"The kzin screamed and leaped."
-Poul Anderson, "Iron" IN Larry Niven, ed, The Man-Kzin Wars (London, 1989), pp. 27-177 AT I, p. 29.
"The kzin screamed and leapt."
-"The Asteroid Queen," Chapter II, p. 55.
We notice kzinti consistency and a slight difference in English spelling.
After a prologue set three billion years ago, "The Asteroid Queen," Chapter I opens only two months after the events of "The Children's Hour." UNSN Catskinner is still in the Alpha Centaurian System and still in the possession of Markham who is about to encounter a real master race albeit a third rate one according to the prologue, on p. 37.
The conscious AI in Catskinner:
simulates a "...monoblock..." (p. 53) exploding and matter dissipating until, eons later, monatomic atoms are evenly dispersed through a space ten light years in diameter;
through half a million subjective years and several objective nanoseconds, watches its universe grow and decay;
has already lived through subjective geological eras, mostly outside the external perceptual universe of its human creators;
has noticed an "...arbitrariness to subatomic phenomena...," (p. 53) which might be an operating code for a simulation.

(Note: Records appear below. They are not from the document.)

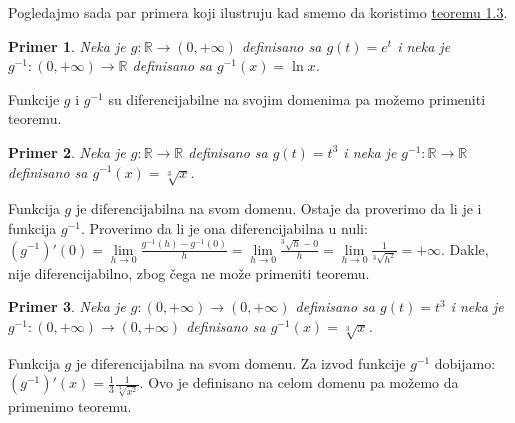 \documentclass{article}
\newtheorem{prim}{Primer}[section]
\begin{document}
Pogledajmo sada par primera koji ilustruju kad smemo da
koristimo \hyperref[teorema_1.3]{teoremu 1.3}.\par

\begin{primbox}
    \label{primer_1.9}
    \begin{prim}
        Neka je $g: \mathbb{R} \longrightarrow \left(0, +\infty\right)$ definisano sa
        $g\left(t\right) = e^t$ i neka je $g^{-1}:\left(0, +\infty\right)\longrightarrow \mathbb{R}$
        definisano sa $g^{-1}\left(x\right) = \ln{x}$.
    \end{prim}
    Funkcije $g$ i $g^{-1}$
    su diferencijabilne na svojim domenima pa možemo primeniti teoremu.
\end{primbox}

\begin{primbox}
    \label{primer_1.10}
    \begin{prim}
        Neka je $g:\mathbb{R}\longrightarrow\mathbb{R}$
        definisano sa $g\left(t\right) = t^3$ i neka je $g^{-1}:\mathbb{R}\longrightarrow\mathbb{R}$
        definisano sa $g^{-1}\left(x\right) = \sqrt[3]{x}$.
    \end{prim}
    Funkcija $g$ je diferencijabilna
    na svom domenu. Ostaje da proverimo da li je i funkcija $g^{-1}$. Proverimo da li je ona diferencijabilna u nuli:
    $\left(g^{-1}\right)'\left(0\right) = \lim\limits_{h\longrightarrow 0}\frac{g^{-1}\left(h\right) - g^{-1}\left(0\right)}{h} = \lim\limits_{h\longrightarrow 0}\frac{^3\sqrt{h} - 0}{h} = \lim\limits_{h\longrightarrow 0}\frac{1}{^3\sqrt{h^2}} = +\infty$.
    Dakle, nije diferencijabilno, zbog čega ne može primeniti teoremu.\par
\end{primbox}

\begin{primbox}
    \label{primer_1.11}
    \begin{prim}
        Neka je $g: \left(0, +\infty\right) \longrightarrow \left(0, +\infty\right)$
        definisano sa $ g\left(t\right) = t^3$ i neka je $g^{-1}: \left(0,+\infty\right)\longrightarrow\left(0,+\infty\right)$
        definisano sa $ g^{-1}\left(x\right) = \sqrt[3]{x}$.
    \end{prim}
    Funkcija $g$ je diferencijabilna na svom domenu.
    Za izvod funkcije $g^{-1}$ dobijamo: $\left(g^{-1}\right)'\left(x\right) = \frac{1}{3}\frac{1}{\sqrt[3]{x^2}}$.
    Ovo je definisano na celom domenu pa možemo da primenimo teoremu.\par
\end{primbox}
\end{document}
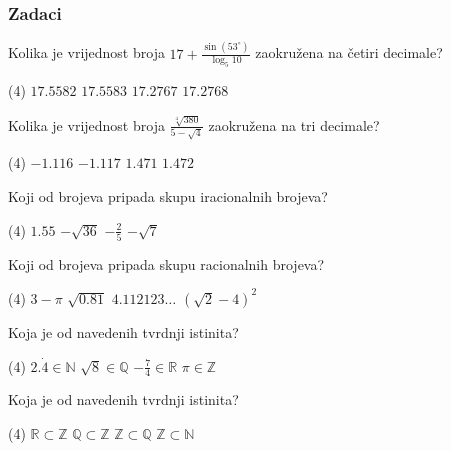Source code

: \newpage

\subsubsection{Zadaci}

\begin{zadatak}
    Kolika je vrijednost broja $\displaystyle 17 + \frac{\sin (53^{\circ})}{\log_5 10}$ zaokružena na četiri decimale?
    \begin{tasks}(4)
		\task $17.5582$
		\task $17.5583$
		\task $17.2767$
		\task $17.2768$
	\end{tasks}
\end{zadatak}

\begin{zadatak}
    Kolika je vrijednost broja $\displaystyle \frac{\sqrt[4]{380}}{5-\sqrt {4}}$ zaokružena na tri decimale?
    \begin{tasks}(4)
		\task $-1.116$
		\task $-1.117$
		\task $1.471$
		\task $1.472$
	\end{tasks}
\end{zadatak}

\begin{zadatak}
    Koji od brojeva pripada skupu iracionalnih brojeva?
    \begin{tasks}(4)
		\task $1.55$
		\task $-\sqrt{36}$
		\task $-\displaystyle\frac{2}{5}$
		\task $-\sqrt{7}$
	\end{tasks}
\end{zadatak}

\begin{zadatak}
	Koji od brojeva pripada skupu racionalnih brojeva?
    \begin{tasks}(4)
		\task $3-\pi$
		\task $\sqrt{0.81}$
		\task $4.112123\ldots$
		\task $(\sqrt{2}-4)^2$
	\end{tasks}
\end{zadatak}

\begin{zadatak}
	Koja je od navedenih tvrdnji istinita?
    \begin{tasks}(4)
		\task $2.\dot{4} \in \mathbb{N}$
		\task $\sqrt{8} \in \mathbb{Q}$
		\task $\displaystyle -\frac{7}{4} \in \mathbb{R}$
		\task $\pi \in \mathbb{Z}$
	\end{tasks}
\end{zadatak}

\begin{zadatak}
	Koja je od navedenih tvrdnji istinita?
    \begin{tasks}(4)
		\task $\mathbb{R} \subset \mathbb{Z}$
		\task $\mathbb{Q} \subset \mathbb{Z}$
		\task $\mathbb{Z} \subset \mathbb{Q}$
		\task $\mathbb{Z} \subset \mathbb{N}$
	\end{tasks}
\end{zadatak}

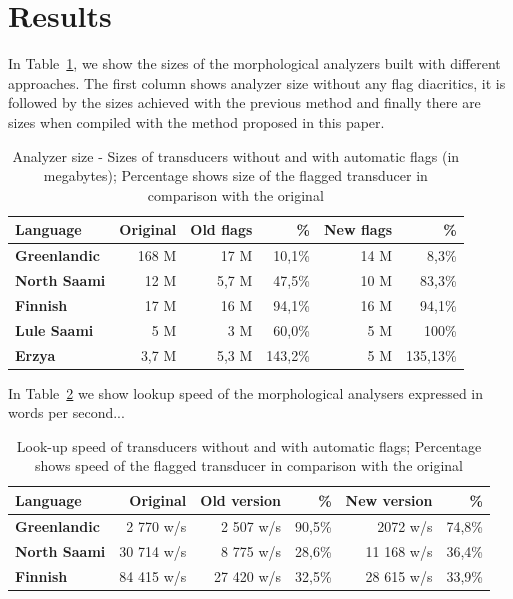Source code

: \documentclass[11pt]{article}
\begin{document}
\section{Results}
In Table~\ref{table:sizes}, we show the sizes of the morphological analyzers built with different approaches. The first column shows analyzer 
size without any flag diacritics, it is followed by the sizes achieved with the previous method and finally there are sizes when 
compiled with the method proposed in this paper.
\begin{table}
    \centering
    \begin{tabular}{|l|r|r|r|r|r|}
        \hline
        \bf Language & \bf Original & \bf Old flags  & \bf \% & \bf New flags  & \bf \% \\
        \hline\hline
        \bf Greenlandic &   168 M  & 17 M & 10,1\% &  14 M & 8,3\% \\
        \bf North Saami &   12 M    & 5,7 M & 47,5\% & 10 M & 83,3\% \\
        \bf Finnish &   17 M    & 16 M & 94,1\% & 16 M & 94,1\% \\
        \bf Lule Saami  &   5 M    & 3 M & 60,0\% & 5 M & 100\% \\
        \bf Erzya       &   3,7 M    & 5,3 M & 143,2\% &  5 M & 135,13\% \\
        \hline
    \end{tabular}
    \caption{Analyzer size - Sizes of transducers without and with automatic flags (in megabytes); Percentage shows size of the flagged transducer in comparison with the original
    \label{table:sizes}}
\end{table}

In Table~\ref{table:lookup} we show lookup speed of the morphological analysers expressed in words per second...

\begin{table}[h]
 \centering
    \begin{tabular}{|l|r|r|r|r|r|}
        \hline
        \bf Language & \bf Original & \bf Old version & \bf \% & \bf New version & \bf \% \\
        \hline\hline
        \bf Greenlandic & 2 770 w/s & 2 507 w/s & 90,5\% & 2072 w/s & 74,8\%  \\
        \bf North Saami & 30 714 w/s & 8 775 w/s & 28,6\% & 11 168 w/s & 36,4\%  \\
        \bf Finnish  & 84 415 w/s & 27 420 w/s & 32,5\%  & 28 615 w/s & 33,9\%  \\
        \hline
    \end{tabular}
    \caption{Look-up speed of transducers without and with automatic flags; Percentage shows speed of the flagged transducer in comparison with the original
    \label{table:lookup}}
\end{table}
\end{document}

Quiz question: In which novel by Poul Anderson do a man and a woman experience a virtual reality in which they are a god and a goddess creating and directing a universe?
3 comments:
Kaor, Paul!
It took me a few seconds, but I finally noticed: "leaped" and "leapt"! I think the former is standard in US English while the latter is favored in the UK and some of the Dominions.
Ad astra! Sean
"Leapt" is the older, irregular inflection of that verb. "-ed" is the more modern one but hasn't quite supplanted the archaic form yet. English has been tending towards a consistent use of "-ed" for the past tense for some centuries now.
Kaor, Mr. Stirling!
I have noticed I mostly see "leapt" in UK books. The UK seems to be where "leapt" can still be found.